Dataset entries
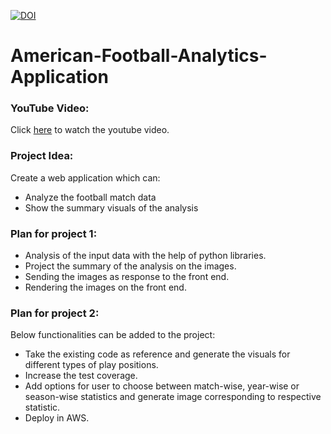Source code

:[![DOI](https://zenodo.org/badge/293692566.svg)](https://zenodo.org/badge/latestdoi/293692566)

# American-Football-Analytics-Application

### YouTube Video:

Click [here](https://www.youtube.com/watch?v=GLtjMf34_LE&feature=youtu.be&ab_channel=AmitMandliya) to watch the youtube video.

### Project Idea:

Create a web application which can:
* Analyze the football match data
* Show the summary visuals of the analysis

### Plan for project 1:

* Analysis of the input data with the help of python libraries.
* Project the summary of the analysis on the images.
* Sending the images as response to the front end.
* Rendering the images on the front end.

### Plan for project 2:
Below functionalities can be added to the project:
* Take the existing code as reference and generate the visuals for different types of play positions.
* Increase the test coverage.
* Add options for user to choose between match-wise, year-wise or season-wise statistics and generate image corresponding to respective statistic.
* Deploy in AWS.
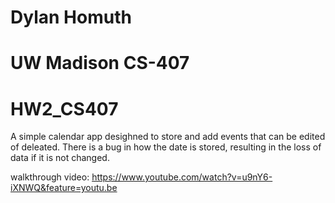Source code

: # Dylan Homuth
# UW Madison CS-407
# HW2_CS407

A simple calendar app desighned to store and add events that can be edited of deleated. There is a bug in how the date is stored, resulting in the loss of data if it is not changed.

walkthrough video:
https://www.youtube.com/watch?v=u9nY6-iXNWQ&feature=youtu.be
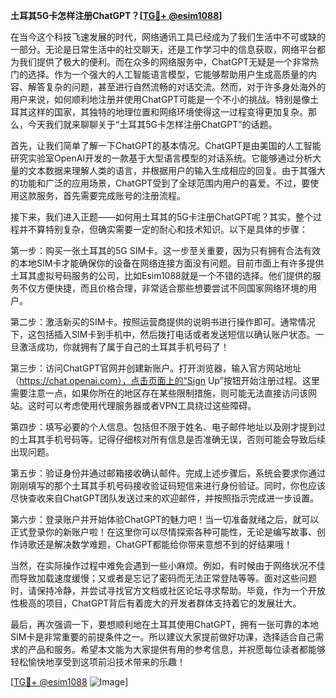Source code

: **土耳其5G卡怎样注册ChatGPT？[[TG💪+ @esim1088](https://t.me/s/esim1088)]**

在当今这个科技飞速发展的时代，网络通讯工具已经成为了我们生活中不可或缺的一部分。无论是日常生活中的社交聊天，还是工作学习中的信息获取，网络平台都为我们提供了极大的便利。而在众多的网络服务中，ChatGPT无疑是一个非常热门的选择。作为一个强大的人工智能语言模型，它能够帮助用户生成高质量的内容、解答复杂的问题，甚至进行自然流畅的对话交流。然而，对于许多身处海外的用户来说，如何顺利地注册并使用ChatGPT可能是一个不小的挑战。特别是像土耳其这样的国家，其独特的地理位置和网络环境使得这一过程变得更加复杂。那么，今天我们就来聊聊关于“土耳其5G卡怎样注册ChatGPT”的话题。

首先，让我们简单了解一下ChatGPT的基本情况。ChatGPT是由美国的人工智能研究实验室OpenAI开发的一款基于大型语言模型的对话系统。它能够通过分析大量的文本数据来理解人类的语言，并根据用户的输入生成相应的回复。由于其强大的功能和广泛的应用场景，ChatGPT受到了全球范围内用户的喜爱。不过，要使用这款服务，首先需要完成账号的注册流程。

接下来，我们进入正题——如何用土耳其的5G卡注册ChatGPT呢？其实，整个过程并不算特别复杂，但确实需要一定的耐心和技术知识。以下是具体的步骤：

第一步：购买一张土耳其的5G SIM卡。这一步至关重要，因为只有拥有合法有效的本地SIM卡才能确保你的设备在网络连接方面没有问题。目前市面上有许多提供土耳其虚拟号码服务的公司，比如Esim1088就是一个不错的选择。他们提供的服务不仅方便快捷，而且价格合理，非常适合那些想要尝试不同国家网络环境的用户。

第二步：激活新买的SIM卡。按照运营商提供的说明书进行操作即可。通常情况下，这包括插入SIM卡到手机中，然后拨打电话或者发送短信以确认账户状态。一旦激活成功，你就拥有了属于自己的土耳其手机号码了！

第三步：访问ChatGPT官网并创建新账户。打开浏览器，输入官方网站地址（https://chat.openai.com），点击页面上的“Sign Up”按钮开始注册过程。这里需要注意一点，如果你所在的地区存在某些限制措施，则可能无法直接访问该网站。这时可以考虑使用代理服务器或者VPN工具绕过这些障碍。

第四步：填写必要的个人信息。包括但不限于姓名、电子邮件地址以及刚才提到过的土耳其手机号码等。记得仔细核对所有信息是否准确无误，否则可能会导致后续出现问题。

第五步：验证身份并通过邮箱接收确认邮件。完成上述步骤后，系统会要求你通过刚刚填写的那个土耳其手机号码接收验证码短信来进行身份验证。同时，你也应该尽快查收来自ChatGPT团队发送过来的欢迎邮件，并按照指示完成进一步设置。

第六步：登录账户并开始体验ChatGPT的魅力吧！当一切准备就绪之后，就可以正式登录你的新账户啦！在这里你可以尽情探索各种可能性，无论是编写故事、创作诗歌还是解决数学难题，ChatGPT都能给你带来意想不到的好结果哦！

当然，在实际操作过程中难免会遇到一些小麻烦。例如，有时候由于网络状况不佳而导致加载速度缓慢；又或者是忘记了密码而无法正常登陆等等。面对这些问题时，请保持冷静，并尝试寻找官方文档或社区论坛寻求帮助。毕竟，作为一个开放性极高的项目，ChatGPT背后有着庞大的开发者群体支持着它的发展壮大。

最后，再次强调一下，要想顺利地在土耳其使用ChatGPT，拥有一张可靠的本地SIM卡是非常重要的前提条件之一。所以建议大家提前做好功课，选择适合自己需求的产品和服务。希望本文能为大家提供有用的参考信息，并祝愿每位读者都能够轻松愉快地享受到这项前沿技术带来的乐趣！

[[TG💪+ @esim1088](https://t.me/s/esim1088) ![Image](https://i.postimg.cc/4NQfJmqS/Snipaste-2025-05-13-00-14-12.png)]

Description of the task = Copy every line in the entries above that has the string "visuals" in it.

Answer for the task =
* Show the summary visuals of the analysis
* Take the existing code as reference and generate the visuals for different types of play positions.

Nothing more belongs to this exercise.